# The Dangers Of Using A Wire Brush On The BBQ



## Kaneohegirlinaz

My husband found this and sent it to me:

The Danger Of Using A Wire Brush

I threw ours away and went out and bought the Grill Stone instead.


----------



## GotGarlic

That guy is an idiot. How hard is it to look at the grill and see those? Knock them off into the grill and you're good to go. This would never have made the news if he didn't happen to be a reporter.


----------



## Andy M.

GotGarlic said:


> That guy is an idiot. How hard is it to look at the grill and see those? Knock them off into the grill and you're good to go.
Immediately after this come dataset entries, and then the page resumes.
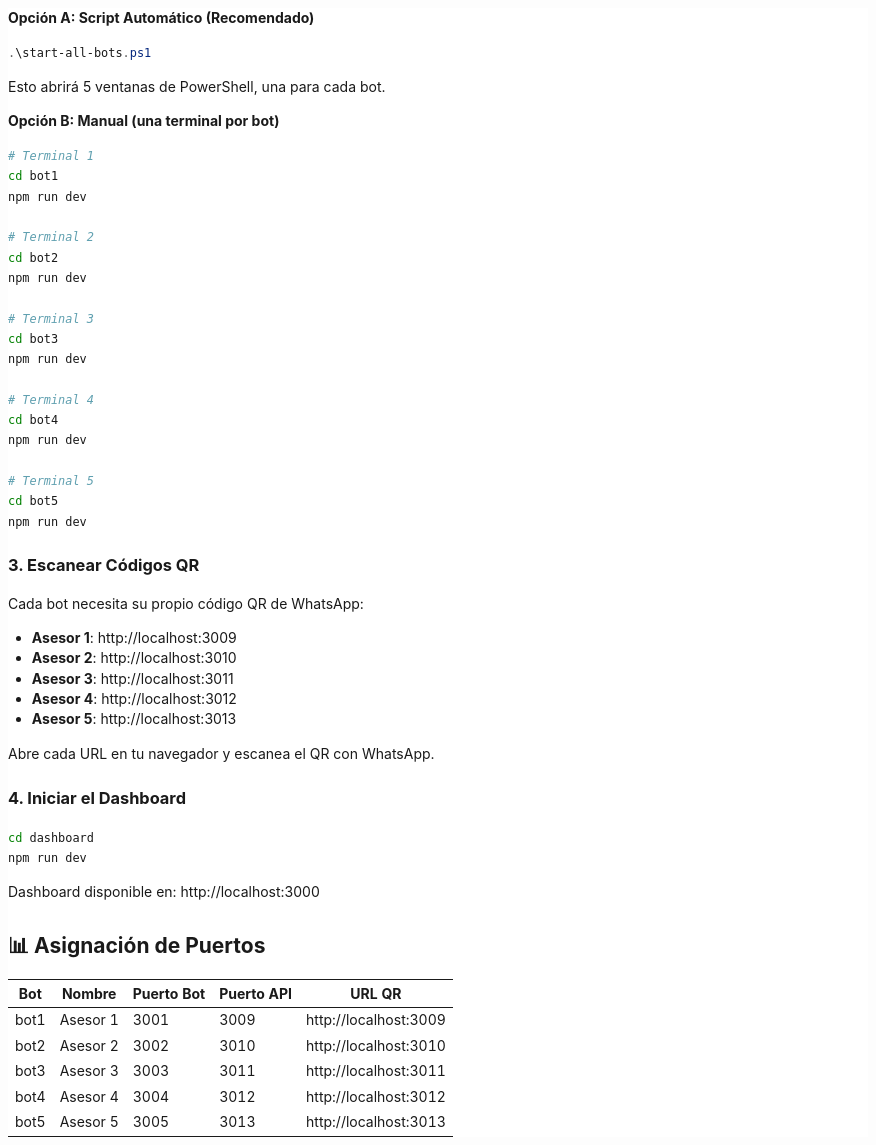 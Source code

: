 **Opción A: Script Automático (Recomendado)**
```powershell
.\start-all-bots.ps1
```

Esto abrirá 5 ventanas de PowerShell, una para cada bot.

**Opción B: Manual (una terminal por bot)**
```bash
# Terminal 1
cd bot1
npm run dev

# Terminal 2
cd bot2
npm run dev

# Terminal 3
cd bot3
npm run dev

# Terminal 4
cd bot4
npm run dev

# Terminal 5
cd bot5
npm run dev
```

### 3. Escanear Códigos QR

Cada bot necesita su propio código QR de WhatsApp:

- **Asesor 1**: http://localhost:3009
- **Asesor 2**: http://localhost:3010
- **Asesor 3**: http://localhost:3011
- **Asesor 4**: http://localhost:3012
- **Asesor 5**: http://localhost:3013

Abre cada URL en tu navegador y escanea el QR con WhatsApp.

### 4. Iniciar el Dashboard

```bash
cd dashboard
npm run dev
```

Dashboard disponible en: http://localhost:3000

## 📊 Asignación de Puertos

| Bot | Nombre | Puerto Bot | Puerto API | URL QR |
|-----|--------|------------|------------|--------|
| bot1 | Asesor 1 | 3001 | 3009 | http://localhost:3009 |
| bot2 | Asesor 2 | 3002 | 3010 | http://localhost:3010 |
| bot3 | Asesor 3 | 3003 | 3011 | http://localhost:3011 |
| bot4 | Asesor 4 | 3004 | 3012 | http://localhost:3012 |
| bot5 | Asesor 5 | 3005 | 3013 | http://localhost:3013 |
This would never have made the news if he didn't happen to be a reporter.



+1

You do have some obligation to exercise common sense.  You use the brush to clean the grill.  Don't you then check out the grill to make sure it's clean?


----------



## roadfix

They had discussions  about this on other dedicated BBQ forums a couple of years ago.
I remember most of them sided with the common sense approach when using a wired brush.


----------



## taxlady

Andy M. said:


> +1
> 
> You do have some obligation to exercise common sense.  You use the brush to clean the grill.  *Don't you then check out the grill to make sure it's clean?*


That's what I was thinking. However, I will pay extra attention now.


----------



## Kayelle

My eyesight sure isn't what it used to be, especially grilling without good light when the sun goes down. I grill a *lot* year round and I for one appreciate the heads up! I will be purchasing a grill cleaning stone.

Thanks Kgirl.


----------



## FrankZ

So it happened to one person one time and now grill brushes are evil?


----------



## taxlady

FrankZ said:


> So it happened to one person one time and now grill brushes are evil?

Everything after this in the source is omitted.